Then she stocks the cell with pollen and nectar using much more nectar than the red mason bee, tamps down the food with her abdomen, lays an egg on top of the food mound, then closes that cell using the disc shaped pieces of leaf sealing it with a leaf/saliva mixture and starts again with the next cell. As each particular cell can take nearly 10 hours to build and provision, with an average 21 trips to contruct the cell and 18 trips to provision the cell with pollen/nectar, the process can take a few weeks, particularly if the weather is bad. In essence, her life is based around a complex sequence of stereotyped behaviour: nest searching ➞ nest inspection ➞ leaf gathering ➞ pollen/nectar gathering ➞ egg laying ➞ leaf gathering ➞ leaf sealing and so on until that particular cavity is filled. She may lay 30-50 eggs if she is lucky, depending upon her finding enough cavities to fill.


Leaf cutter bee cutting a leaf, used as nest lining material


I would imagine that carrying the leaf must be rather tiring for the female leaf cutter as the leaf can weigh a 1/4 of her weight! Recently at Speke Hall in Speke, Liverpool, I saw this female having a breather, rather appropriately on a wooden table with two benches, one of those that we use to have a rest ourselves ! There was another leaf cutter actually inspecting old nail holes in the very same bench!

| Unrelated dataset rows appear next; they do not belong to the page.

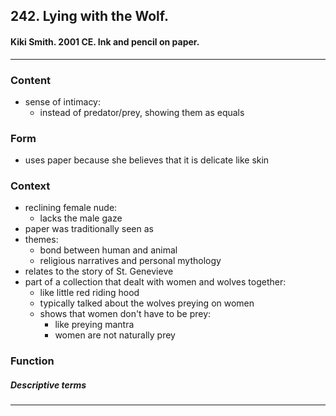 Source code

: <!-- order:8 -->
## 242. Lying with the Wolf. 

#### Kiki Smith. 2001 CE. Ink and pencil on paper.

---

### Content
- sense of intimacy:
  - instead of predator/prey, showing them as equals

### Form
- uses paper because she believes that it is delicate like skin

### Context
- reclining female nude:
  - lacks the male gaze
- paper was traditionally seen as 
- themes:
  - bond between human and animal
  - religious narratives and personal mythology
- relates to the story of St. Genevieve
- part of a collection that dealt with women and wolves together:
  - like little red riding hood
  - typically talked about the wolves preying on women
  - shows that women don't have to be prey:
    - like preying mantra
    - women are not naturally prey

### Function

##### Descriptive terms

---
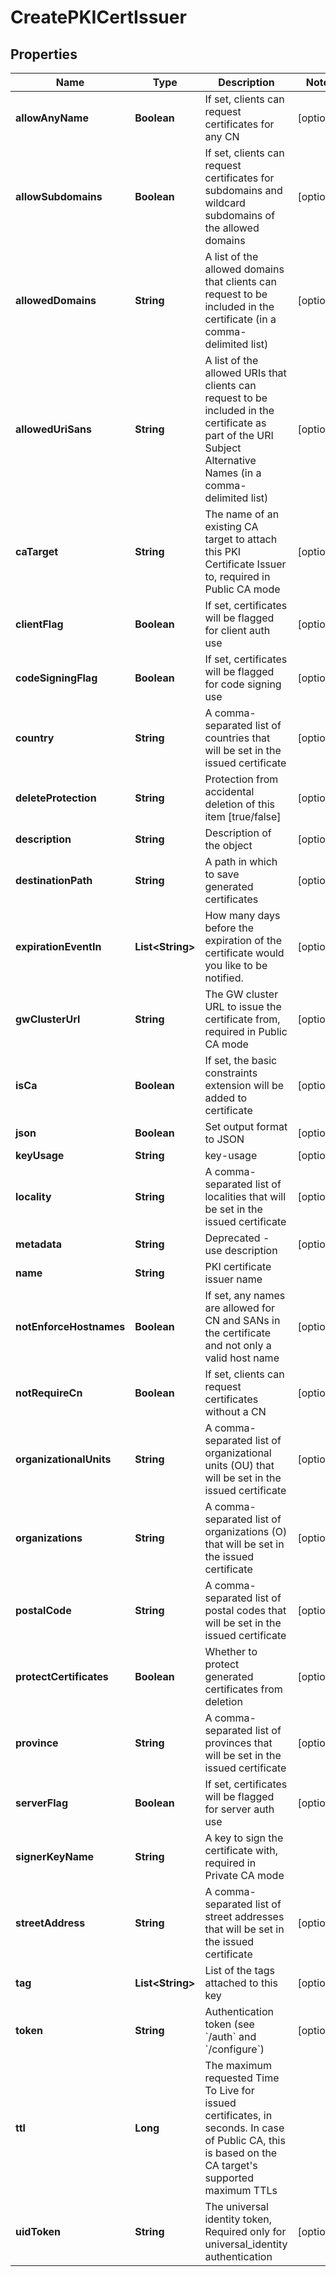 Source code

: 

# CreatePKICertIssuer


## Properties

Name | Type | Description | Notes
------------ | ------------- | ------------- | -------------
**allowAnyName** | **Boolean** | If set, clients can request certificates for any CN |  [optional]
**allowSubdomains** | **Boolean** | If set, clients can request certificates for subdomains and wildcard subdomains of the allowed domains |  [optional]
**allowedDomains** | **String** | A list of the allowed domains that clients can request to be included in the certificate (in a comma-delimited list) |  [optional]
**allowedUriSans** | **String** | A list of the allowed URIs that clients can request to be included in the certificate as part of the URI Subject Alternative Names (in a comma-delimited list) |  [optional]
**caTarget** | **String** | The name of an existing CA target to attach this PKI Certificate Issuer to, required in Public CA mode |  [optional]
**clientFlag** | **Boolean** | If set, certificates will be flagged for client auth use |  [optional]
**codeSigningFlag** | **Boolean** | If set, certificates will be flagged for code signing use |  [optional]
**country** | **String** | A comma-separated list of countries that will be set in the issued certificate |  [optional]
**deleteProtection** | **String** | Protection from accidental deletion of this item [true/false] |  [optional]
**description** | **String** | Description of the object |  [optional]
**destinationPath** | **String** | A path in which to save generated certificates |  [optional]
**expirationEventIn** | **List&lt;String&gt;** | How many days before the expiration of the certificate would you like to be notified. |  [optional]
**gwClusterUrl** | **String** | The GW cluster URL to issue the certificate from, required in Public CA mode |  [optional]
**isCa** | **Boolean** | If set, the basic constraints extension will be added to certificate |  [optional]
**json** | **Boolean** | Set output format to JSON |  [optional]
**keyUsage** | **String** | key-usage |  [optional]
**locality** | **String** | A comma-separated list of localities that will be set in the issued certificate |  [optional]
**metadata** | **String** | Deprecated - use description |  [optional]
**name** | **String** | PKI certificate issuer name | 
**notEnforceHostnames** | **Boolean** | If set, any names are allowed for CN and SANs in the certificate and not only a valid host name |  [optional]
**notRequireCn** | **Boolean** | If set, clients can request certificates without a CN |  [optional]
**organizationalUnits** | **String** | A comma-separated list of organizational units (OU) that will be set in the issued certificate |  [optional]
**organizations** | **String** | A comma-separated list of organizations (O) that will be set in the issued certificate |  [optional]
**postalCode** | **String** | A comma-separated list of postal codes that will be set in the issued certificate |  [optional]
**protectCertificates** | **Boolean** | Whether to protect generated certificates from deletion |  [optional]
**province** | **String** | A comma-separated list of provinces that will be set in the issued certificate |  [optional]
**serverFlag** | **Boolean** | If set, certificates will be flagged for server auth use |  [optional]
**signerKeyName** | **String** | A key to sign the certificate with, required in Private CA mode | 
**streetAddress** | **String** | A comma-separated list of street addresses that will be set in the issued certificate |  [optional]
**tag** | **List&lt;String&gt;** | List of the tags attached to this key |  [optional]
**token** | **String** | Authentication token (see &#x60;/auth&#x60; and &#x60;/configure&#x60;) |  [optional]
**ttl** | **Long** | The maximum requested Time To Live for issued certificates, in seconds. In case of Public CA, this is based on the CA target&#39;s supported maximum TTLs | 
**uidToken** | **String** | The universal identity token, Required only for universal_identity authentication |  [optional]



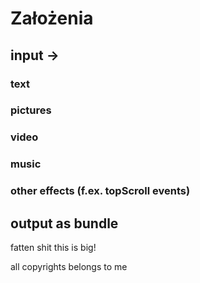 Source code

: # Założenia

## input ->

### text
### pictures
### video
### music
### other effects (f.ex. topScroll events)

## output as bundle

fatten shit this is big!

all copyrights belongs to me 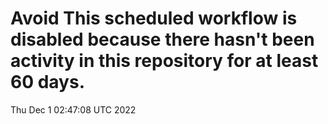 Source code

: # Avoid This scheduled workflow is disabled because there hasn't been activity in this repository for at least 60 days.
Thu Dec  1 02:47:08 UTC 2022
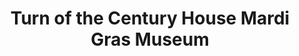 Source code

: ---
layout: repo
title: "Turn of the Century House  Mardi Gras Museum"
id: 25460
permalink: repos/25460/
--- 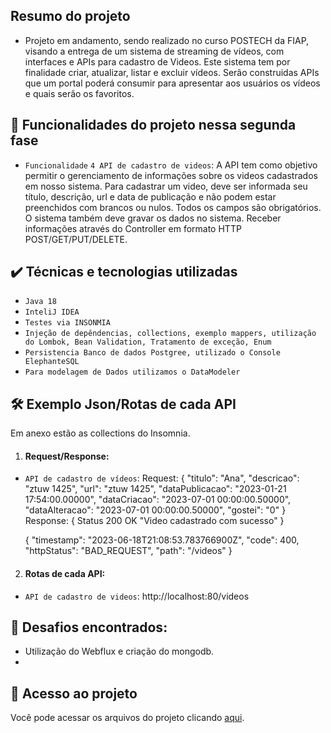 ## Resumo do projeto
- Projeto em andamento, sendo realizado no curso POSTECH da FIAP, visando a entrega de um sistema de streaming de vídeos, com interfaces e APIs para cadastro de Videos. Este sistema tem por finalidade criar, atualizar, listar e excluir vídeos.
Serão construidas APIs que um portal poderá consumir para apresentar aos usuários os vídeos e quais serão os favoritos.

## 🔨 Funcionalidades do projeto nessa segunda fase
- `Funcionalidade` `4 API de cadastro de videos`: A API tem como objetivo permitir o gerenciamento de informações sobre os videos cadastrados em nosso sistema. Para cadastrar um video, deve ser informada seu título, descrição, url e data de publicação e não podem estar preenchidos com brancos ou nulos. Todos os campos são obrigatórios. O sistema também deve gravar os dados no sistema.
Receber informações através do Controller em formato HTTP POST/GET/PUT/DELETE.

## ✔️ Técnicas e tecnologias utilizadas

- ``Java 18``
- ``InteliJ IDEA``
- ``Testes via INSONMIA``
- ``Injeção de depêndencias, collections, exemplo mappers, utilização do Lombok, Bean Validation, Tratamento de exceção, Enum``
- ``Persistencia Banco de dados Postgree, utilizado o Console ElephanteSQL``
- ``Para modelagem de Dados utilizamos o DataModeler``

## 🛠️ Exemplo Json/Rotas de cada API

Em anexo estão as collections do Insomnia.

1. #### Request/Response:
- `API de cadastro de vídeos`:
Request:
  {
  "titulo": "Ana",
  "descricao": "ztuw 1425",
  "url": "ztuw 1425",
  "dataPublicacao": "2023-01-21 17:54:00.00000",
  "dataCriacao": "2023-07-01 00:00:00.50000",
  "dataAlteracao": "2023-07-01 00:00:00.50000",
  "gostei": "0"
  }
Response:
  {
  Status 200 OK "Video cadastrado com sucesso"
  }

  {
  "timestamp": "2023-06-18T21:08:53.783766900Z",
  "code": 400,
  "httpStatus": "BAD_REQUEST",
  "path": "/videos"
  }
2. #### Rotas de cada API:
- `API de cadastro de videos`: http://localhost:80/videos

## 🎯 Desafios encontrados:
- Utilização do Webflux e criação do mongodb.
- 
## 📁 Acesso ao projeto
Você pode acessar os arquivos do projeto clicando [aqui](https://github.com/LucianneCharro/backend).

Female cutter bee with her nest lining material, having a rest at Speke Hall, Liverpool!


I have often seen them inside their cells on cold, wet or windy days, sitting there, with their heads just near the cell entrance, awaiting better weather. As it is the actual provision of food for the cells takes most of the time, it would help if we could provide suitable flowers nearby, (as unlike honey or bumble bees, solitary bees do not forage over great distances), for them to forage on. (List in my instructions!)  Whilst awaiting better weather, I have seen them, particularly during the inclement daytime weather and early evenings, prepared to defend their eggs, waiting near the entrance with their jaws open ready to repel predators. Unfortunately, when they are out foraging for food and provisions the cells are left undefended. This leaves ample time for a host of predators and parasites to enter the cells and lay their own eggs…..  a topic in its own right!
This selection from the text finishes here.